Menedżerowie Robeco uruchomili jednocześnie trzy indeksy. Indeks liderów obejmuje swoim portfelem podmioty, które stawiają na ograniczenie śladu węglowego o 30 proc. bardziej niż poziom bazowy. Dodatkowo preferuje się spółki, które przyczyniają się do transformacji gospodarki niskoemisyjnej. Drugi indeks ma na celu śledzenie stóp zwrotu spółek, które spełniają określone standardy porozumień paryskich i wyklucza spółki, które nie posiadają strategii transformacji net-zero. Wreszcie ostatni wskaźnik skierowany jest do inwestorów poszukujących możliwości związanych z transformacją klimatyczną, a jego portfel tworzą spółki mające pozytywny wkład w łagodzenie zmian klimatu i przejście na gospodarkę niskoemisyjną.
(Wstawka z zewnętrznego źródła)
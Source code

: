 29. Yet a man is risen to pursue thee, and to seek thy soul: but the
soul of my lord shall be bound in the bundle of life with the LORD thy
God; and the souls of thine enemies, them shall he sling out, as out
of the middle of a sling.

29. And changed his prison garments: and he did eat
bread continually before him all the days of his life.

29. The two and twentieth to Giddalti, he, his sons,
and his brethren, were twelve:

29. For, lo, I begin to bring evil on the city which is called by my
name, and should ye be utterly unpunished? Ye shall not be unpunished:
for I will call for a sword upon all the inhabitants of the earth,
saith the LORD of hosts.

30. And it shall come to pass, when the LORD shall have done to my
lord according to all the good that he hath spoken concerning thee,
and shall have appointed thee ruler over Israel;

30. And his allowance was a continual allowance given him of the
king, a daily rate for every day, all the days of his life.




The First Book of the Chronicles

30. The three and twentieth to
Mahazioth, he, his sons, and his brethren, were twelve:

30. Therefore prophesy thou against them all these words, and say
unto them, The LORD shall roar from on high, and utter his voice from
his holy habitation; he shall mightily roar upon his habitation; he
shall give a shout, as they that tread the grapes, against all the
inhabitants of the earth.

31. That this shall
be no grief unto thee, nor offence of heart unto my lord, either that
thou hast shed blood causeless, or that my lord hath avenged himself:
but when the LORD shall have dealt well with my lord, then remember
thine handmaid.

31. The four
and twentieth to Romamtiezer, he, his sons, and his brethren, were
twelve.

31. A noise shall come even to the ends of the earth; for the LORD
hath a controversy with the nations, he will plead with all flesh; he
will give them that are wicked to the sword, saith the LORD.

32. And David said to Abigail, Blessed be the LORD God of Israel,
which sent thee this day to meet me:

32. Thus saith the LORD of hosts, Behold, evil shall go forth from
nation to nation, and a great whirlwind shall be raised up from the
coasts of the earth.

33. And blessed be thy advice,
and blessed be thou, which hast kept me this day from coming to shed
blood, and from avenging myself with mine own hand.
Czy nowe indeksy spotkają się z zainteresowaniem inwestorów? Wiadomo, że wszystko zależy od ich preferencji oraz korzyści, jakie niosą ze sobą nowe wskaźniki. W tym roku stopa zwrotu indeksu globalnego zmian klimatycznych MSCI wynosi 19 proc., indeks szerokiego rynku wzrósł w tym czasie o 16 proc. Może te różnice stanowią zachętę dla inwestorów do szukania alternatywy dla lokaty swojego kapitału.